Problem description
From the listing below, output only the lines starting at the line that has "tail - output last part of file" and ending at the line that has "killall - kill processes by name", exactly as they appear, ends included.

Provided records
Segment Open

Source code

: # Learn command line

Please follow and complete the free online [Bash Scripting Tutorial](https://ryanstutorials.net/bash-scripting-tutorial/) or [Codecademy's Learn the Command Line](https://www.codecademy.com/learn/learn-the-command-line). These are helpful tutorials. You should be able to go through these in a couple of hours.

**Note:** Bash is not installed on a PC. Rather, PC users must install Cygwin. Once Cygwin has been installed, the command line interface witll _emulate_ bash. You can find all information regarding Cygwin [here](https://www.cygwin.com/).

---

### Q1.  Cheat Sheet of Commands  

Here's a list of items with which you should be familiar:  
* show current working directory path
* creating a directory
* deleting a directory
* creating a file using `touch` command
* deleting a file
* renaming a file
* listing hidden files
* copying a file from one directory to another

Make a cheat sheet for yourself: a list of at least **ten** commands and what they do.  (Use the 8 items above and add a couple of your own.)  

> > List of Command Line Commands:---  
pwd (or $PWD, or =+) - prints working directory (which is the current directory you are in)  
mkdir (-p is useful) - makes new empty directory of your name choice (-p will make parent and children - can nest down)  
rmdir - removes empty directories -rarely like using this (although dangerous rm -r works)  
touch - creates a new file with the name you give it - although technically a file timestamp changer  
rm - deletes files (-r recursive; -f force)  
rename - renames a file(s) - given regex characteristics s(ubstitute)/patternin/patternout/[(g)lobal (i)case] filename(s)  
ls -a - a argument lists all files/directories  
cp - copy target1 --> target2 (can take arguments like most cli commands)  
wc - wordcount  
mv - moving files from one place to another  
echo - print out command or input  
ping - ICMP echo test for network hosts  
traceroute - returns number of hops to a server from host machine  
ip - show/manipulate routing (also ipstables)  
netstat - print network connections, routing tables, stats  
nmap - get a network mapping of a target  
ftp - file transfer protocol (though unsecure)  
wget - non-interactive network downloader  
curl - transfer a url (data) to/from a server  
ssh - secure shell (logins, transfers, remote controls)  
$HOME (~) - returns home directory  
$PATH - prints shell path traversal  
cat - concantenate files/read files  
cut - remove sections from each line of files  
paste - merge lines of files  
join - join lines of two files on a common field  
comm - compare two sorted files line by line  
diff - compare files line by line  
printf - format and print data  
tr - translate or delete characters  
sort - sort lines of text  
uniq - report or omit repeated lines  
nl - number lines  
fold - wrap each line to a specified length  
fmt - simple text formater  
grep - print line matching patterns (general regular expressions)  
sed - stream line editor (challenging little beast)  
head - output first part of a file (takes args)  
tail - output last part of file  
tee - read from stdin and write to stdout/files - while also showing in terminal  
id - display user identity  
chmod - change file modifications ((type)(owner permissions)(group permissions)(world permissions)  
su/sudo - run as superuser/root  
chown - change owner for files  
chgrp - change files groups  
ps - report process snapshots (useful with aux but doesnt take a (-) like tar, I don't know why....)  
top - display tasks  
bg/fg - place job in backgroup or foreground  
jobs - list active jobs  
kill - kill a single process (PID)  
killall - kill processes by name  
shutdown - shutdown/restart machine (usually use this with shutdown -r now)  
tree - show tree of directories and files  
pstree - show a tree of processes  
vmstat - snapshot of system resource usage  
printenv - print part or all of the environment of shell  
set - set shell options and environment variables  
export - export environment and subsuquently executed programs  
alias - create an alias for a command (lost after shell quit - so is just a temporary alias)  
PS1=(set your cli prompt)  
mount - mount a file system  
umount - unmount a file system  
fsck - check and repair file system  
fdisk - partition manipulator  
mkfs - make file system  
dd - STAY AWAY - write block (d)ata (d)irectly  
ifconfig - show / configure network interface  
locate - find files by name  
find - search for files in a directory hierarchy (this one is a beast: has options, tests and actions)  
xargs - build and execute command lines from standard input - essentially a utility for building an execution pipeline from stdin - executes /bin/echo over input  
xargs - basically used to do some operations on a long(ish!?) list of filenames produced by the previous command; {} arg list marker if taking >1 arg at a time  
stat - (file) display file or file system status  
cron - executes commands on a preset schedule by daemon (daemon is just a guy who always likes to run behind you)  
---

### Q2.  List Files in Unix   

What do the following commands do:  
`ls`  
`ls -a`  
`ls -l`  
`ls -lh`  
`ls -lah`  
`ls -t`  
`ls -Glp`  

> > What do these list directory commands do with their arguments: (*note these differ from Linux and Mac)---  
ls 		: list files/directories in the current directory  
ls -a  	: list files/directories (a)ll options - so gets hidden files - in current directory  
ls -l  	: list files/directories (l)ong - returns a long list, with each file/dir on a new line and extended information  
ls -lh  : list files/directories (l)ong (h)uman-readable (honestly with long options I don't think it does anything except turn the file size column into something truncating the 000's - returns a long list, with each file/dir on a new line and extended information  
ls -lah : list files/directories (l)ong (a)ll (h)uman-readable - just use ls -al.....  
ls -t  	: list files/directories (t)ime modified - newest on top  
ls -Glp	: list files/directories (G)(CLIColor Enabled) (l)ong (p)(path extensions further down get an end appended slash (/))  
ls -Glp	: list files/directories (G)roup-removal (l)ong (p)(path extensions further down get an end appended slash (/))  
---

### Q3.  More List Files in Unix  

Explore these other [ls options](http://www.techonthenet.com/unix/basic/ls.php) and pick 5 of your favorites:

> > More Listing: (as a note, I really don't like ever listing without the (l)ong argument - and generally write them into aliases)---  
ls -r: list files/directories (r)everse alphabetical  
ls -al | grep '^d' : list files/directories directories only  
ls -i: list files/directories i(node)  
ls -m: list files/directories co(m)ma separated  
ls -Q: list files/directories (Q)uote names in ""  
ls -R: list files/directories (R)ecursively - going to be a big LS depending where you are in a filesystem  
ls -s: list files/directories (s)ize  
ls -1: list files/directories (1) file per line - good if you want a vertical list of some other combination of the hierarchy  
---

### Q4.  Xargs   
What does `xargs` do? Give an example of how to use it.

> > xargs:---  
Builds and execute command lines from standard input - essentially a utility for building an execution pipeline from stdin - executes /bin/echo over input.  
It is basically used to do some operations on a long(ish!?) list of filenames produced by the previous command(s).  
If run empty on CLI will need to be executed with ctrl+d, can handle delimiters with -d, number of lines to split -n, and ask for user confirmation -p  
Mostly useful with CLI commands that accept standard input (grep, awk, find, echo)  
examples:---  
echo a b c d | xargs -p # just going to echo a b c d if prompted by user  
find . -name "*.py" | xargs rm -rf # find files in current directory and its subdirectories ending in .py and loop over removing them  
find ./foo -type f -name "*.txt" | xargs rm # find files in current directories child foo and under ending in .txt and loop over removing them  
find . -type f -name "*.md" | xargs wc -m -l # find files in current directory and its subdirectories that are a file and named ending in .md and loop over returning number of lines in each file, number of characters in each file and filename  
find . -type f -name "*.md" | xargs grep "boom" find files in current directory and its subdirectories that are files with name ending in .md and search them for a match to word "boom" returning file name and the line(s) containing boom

Segment Closed

Task output
tail - output last part of file  
tee - read from stdin and write to stdout/files - while also showing in terminal  
id - display user identity  
chmod - change file modifications ((type)(owner permissions)(group permissions)(world permissions)  
su/sudo - run as superuser/root  
chown - change owner for files  
chgrp - change files groups  
ps - report process snapshots (useful with aux but doesnt take a (-) like tar, I don't know why....)  
top - display tasks  
bg/fg - place job in backgroup or foreground  
jobs - list active jobs  
kill - kill a single process (PID)  
killall - kill processes by name  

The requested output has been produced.